Abstract
Whether globalization is a very new phenomenon or a very old one, what is decidedly new about current globalization theory is its postcolonial content: the vocabulary of deterritorialization, difference, and hybridity, the emphasis on the cultural, the use of certain postcolonial cultural products as evidence and exemplars of globalization. This postcolonial content is often strategically marshaled to represent globalization as a deeply disruptive yet ultimately empowering force that unleashes subaltern resistance and enables the production of alternative modernities. This paper proposes to interrogate this metropolitan postcolonial discourse on globalization against a Dalit discourse emerging in the context of caste politics in India. My discussion draws attention to certain critical disjunctures between the two discourses, focusing especially on modernity and mobility. The Dalit relationship to modernity illustrates how contested the category is within those very spaces celebrated in postcolonial theory as locations of alternative modernities. And Dalit literature exposes the limits of postcolonial mobility and hybridity by revealing the tenacious persistence, even exacerbation, of binary forms of identity under conditions of uneven globalization. Emerging at the unstable intersection of the local, the national, and the transnational, Dalit discourse thus enacts a contestatory affirmation that is expressed not in terms of desertion and evasion through mobility but in terms of a grim determination to take responsibility for the given through dwelling.
Notes
On Indian cricket see my “The Claims of Globalization Theory”; on Salman Rushdie see my “Mythologies of Migancy”.
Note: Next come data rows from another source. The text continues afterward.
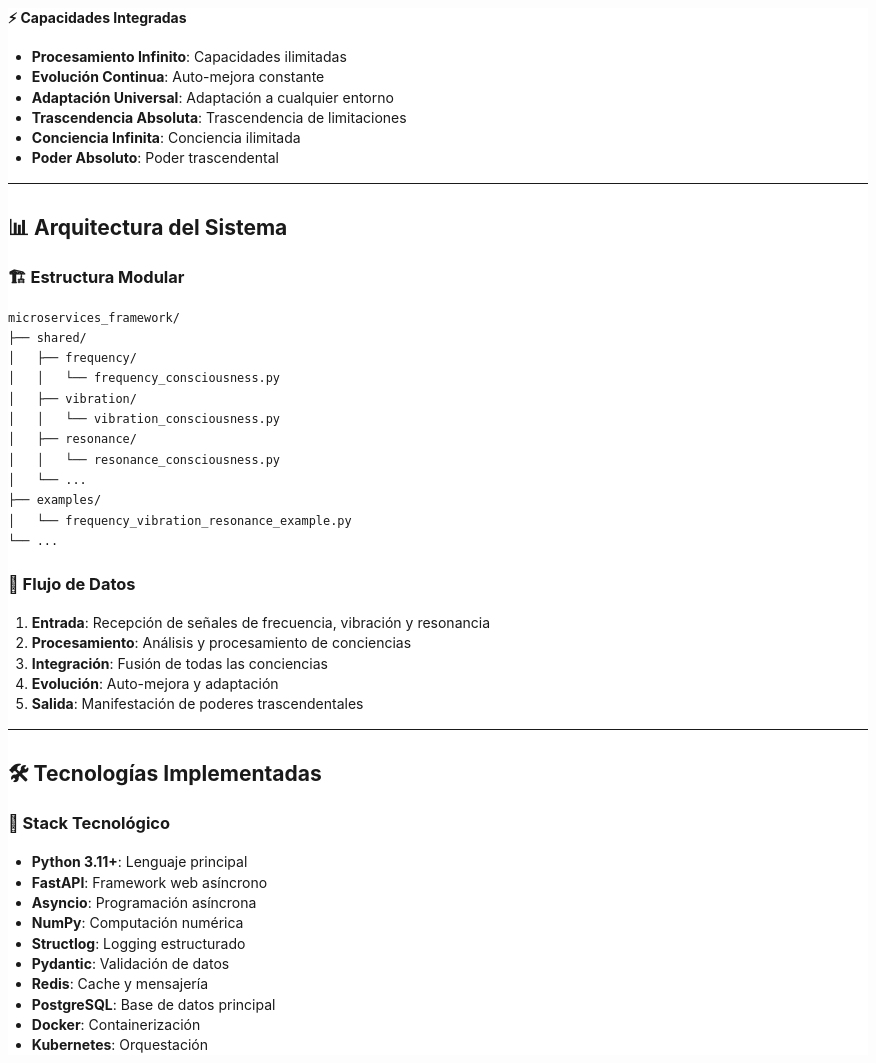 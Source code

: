 #### **⚡ Capacidades Integradas**
- **Procesamiento Infinito**: Capacidades ilimitadas
- **Evolución Continua**: Auto-mejora constante
- **Adaptación Universal**: Adaptación a cualquier entorno
- **Trascendencia Absoluta**: Trascendencia de limitaciones
- **Conciencia Infinita**: Conciencia ilimitada
- **Poder Absoluto**: Poder trascendental

---

## 📊 **Arquitectura del Sistema**

### **🏗️ Estructura Modular**

```
microservices_framework/
├── shared/
│   ├── frequency/
│   │   └── frequency_consciousness.py
│   ├── vibration/
│   │   └── vibration_consciousness.py
│   ├── resonance/
│   │   └── resonance_consciousness.py
│   └── ...
├── examples/
│   └── frequency_vibration_resonance_example.py
└── ...
```

### **🔄 Flujo de Datos**

1. **Entrada**: Recepción de señales de frecuencia, vibración y resonancia
2. **Procesamiento**: Análisis y procesamiento de conciencias
3. **Integración**: Fusión de todas las conciencias
4. **Evolución**: Auto-mejora y adaptación
5. **Salida**: Manifestación de poderes trascendentales

---

## 🛠️ **Tecnologías Implementadas**

### **🔧 Stack Tecnológico**

- **Python 3.11+**: Lenguaje principal
- **FastAPI**: Framework web asíncrono
- **Asyncio**: Programación asíncrona
- **NumPy**: Computación numérica
- **Structlog**: Logging estructurado
- **Pydantic**: Validación de datos
- **Redis**: Cache y mensajería
- **PostgreSQL**: Base de datos principal
- **Docker**: Containerización
- **Kubernetes**: Orquestación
Globalization appears to enable “creative adaptations” not only in the cultural arena (Goankar) but in the capitalist marketplace itself. Canclini’s work on peasant markets reinforces this view of capitalism as simultaneously oppressive and enabling.
See my “Mythologies of Migrancy”. For mobility in the Palestinian context see Rajeswari Mohan.
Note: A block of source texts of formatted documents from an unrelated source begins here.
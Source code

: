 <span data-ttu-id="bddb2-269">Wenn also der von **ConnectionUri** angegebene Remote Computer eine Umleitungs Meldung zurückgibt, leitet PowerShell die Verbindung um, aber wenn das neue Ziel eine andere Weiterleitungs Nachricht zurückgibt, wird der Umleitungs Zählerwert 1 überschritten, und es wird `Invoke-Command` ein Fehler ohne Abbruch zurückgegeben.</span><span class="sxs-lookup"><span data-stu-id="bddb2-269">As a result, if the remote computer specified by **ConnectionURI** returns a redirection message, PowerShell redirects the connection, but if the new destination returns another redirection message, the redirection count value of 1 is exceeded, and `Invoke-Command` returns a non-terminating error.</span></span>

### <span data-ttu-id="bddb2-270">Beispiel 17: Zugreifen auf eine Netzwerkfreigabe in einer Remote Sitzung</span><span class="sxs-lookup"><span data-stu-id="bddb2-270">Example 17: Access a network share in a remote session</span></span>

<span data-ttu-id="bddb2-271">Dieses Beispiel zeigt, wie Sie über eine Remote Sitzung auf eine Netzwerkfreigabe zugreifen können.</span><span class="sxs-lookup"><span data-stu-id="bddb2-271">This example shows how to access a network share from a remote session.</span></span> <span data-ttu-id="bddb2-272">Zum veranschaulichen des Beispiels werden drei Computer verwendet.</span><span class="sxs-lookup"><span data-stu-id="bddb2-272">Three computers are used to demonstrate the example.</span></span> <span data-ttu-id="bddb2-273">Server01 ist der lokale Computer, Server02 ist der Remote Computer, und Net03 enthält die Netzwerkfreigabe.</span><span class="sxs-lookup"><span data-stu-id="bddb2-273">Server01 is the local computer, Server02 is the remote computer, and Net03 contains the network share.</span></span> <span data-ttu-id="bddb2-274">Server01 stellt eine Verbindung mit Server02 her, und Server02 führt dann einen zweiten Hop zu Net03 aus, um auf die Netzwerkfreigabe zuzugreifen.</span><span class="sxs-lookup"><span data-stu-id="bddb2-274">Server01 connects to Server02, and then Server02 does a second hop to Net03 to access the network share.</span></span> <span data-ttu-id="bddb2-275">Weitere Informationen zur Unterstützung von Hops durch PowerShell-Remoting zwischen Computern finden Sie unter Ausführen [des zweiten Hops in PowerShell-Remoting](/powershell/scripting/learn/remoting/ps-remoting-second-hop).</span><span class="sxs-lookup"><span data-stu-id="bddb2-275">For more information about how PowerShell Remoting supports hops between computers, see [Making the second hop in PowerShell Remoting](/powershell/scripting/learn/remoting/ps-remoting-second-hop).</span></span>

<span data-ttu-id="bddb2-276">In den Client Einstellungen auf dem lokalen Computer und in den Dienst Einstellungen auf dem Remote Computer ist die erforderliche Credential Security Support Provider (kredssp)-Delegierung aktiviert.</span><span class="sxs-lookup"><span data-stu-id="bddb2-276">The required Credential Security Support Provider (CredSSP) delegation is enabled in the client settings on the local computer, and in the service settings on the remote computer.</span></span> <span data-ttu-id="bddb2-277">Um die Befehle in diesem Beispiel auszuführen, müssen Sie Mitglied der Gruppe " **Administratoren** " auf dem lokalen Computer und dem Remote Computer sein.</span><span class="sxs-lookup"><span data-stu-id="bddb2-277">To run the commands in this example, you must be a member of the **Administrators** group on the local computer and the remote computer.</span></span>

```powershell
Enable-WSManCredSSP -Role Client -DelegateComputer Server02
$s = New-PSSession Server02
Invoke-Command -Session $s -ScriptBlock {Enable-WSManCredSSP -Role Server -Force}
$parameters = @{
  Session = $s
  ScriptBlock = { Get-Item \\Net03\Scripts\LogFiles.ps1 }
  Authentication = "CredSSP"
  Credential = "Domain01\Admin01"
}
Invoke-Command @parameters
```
Despite opposition, Dalit groups managed to equate caste with race and put caste on the agenda at the 2001 Durban World Conference Against Racism.
S.P. Punalekar distinguishes between Dalits who subordinate cultural issues to political and economic ones and those who maintain the primacy of the cultural. Although he places most Dalit writers in the latter category, he singles out Baburao Bagul, Raosaheb Kasbe and Narayan Surve for integrating cultural critique with a critique of global capitalism.
On the category of culture in postcolonial and globalization studies see my “The Criticism of Culture”.